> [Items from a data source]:
════════════════════
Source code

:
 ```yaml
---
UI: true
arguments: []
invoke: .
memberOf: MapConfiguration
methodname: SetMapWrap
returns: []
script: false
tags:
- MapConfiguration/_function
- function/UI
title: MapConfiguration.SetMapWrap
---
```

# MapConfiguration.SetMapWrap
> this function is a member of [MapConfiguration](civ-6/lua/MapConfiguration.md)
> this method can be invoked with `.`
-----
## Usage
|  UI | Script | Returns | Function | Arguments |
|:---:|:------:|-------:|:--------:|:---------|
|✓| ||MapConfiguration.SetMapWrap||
════════════════════
> [About this exercise]: Only the lines from the line with "member of [MapConfiguration](civ-6/lua/MapConfiguration.md)" to the final line of the entries are to be returned, each exactly as written, both ends included.

> [Written reply]:
> this function is a member of [MapConfiguration](civ-6/lua/MapConfiguration.md)
> this method can be invoked with `.`
-----
## Usage
|  UI | Script | Returns | Function | Arguments |
|:---:|:------:|-------:|:--------:|:---------|
|✓| ||MapConfiguration.SetMapWrap||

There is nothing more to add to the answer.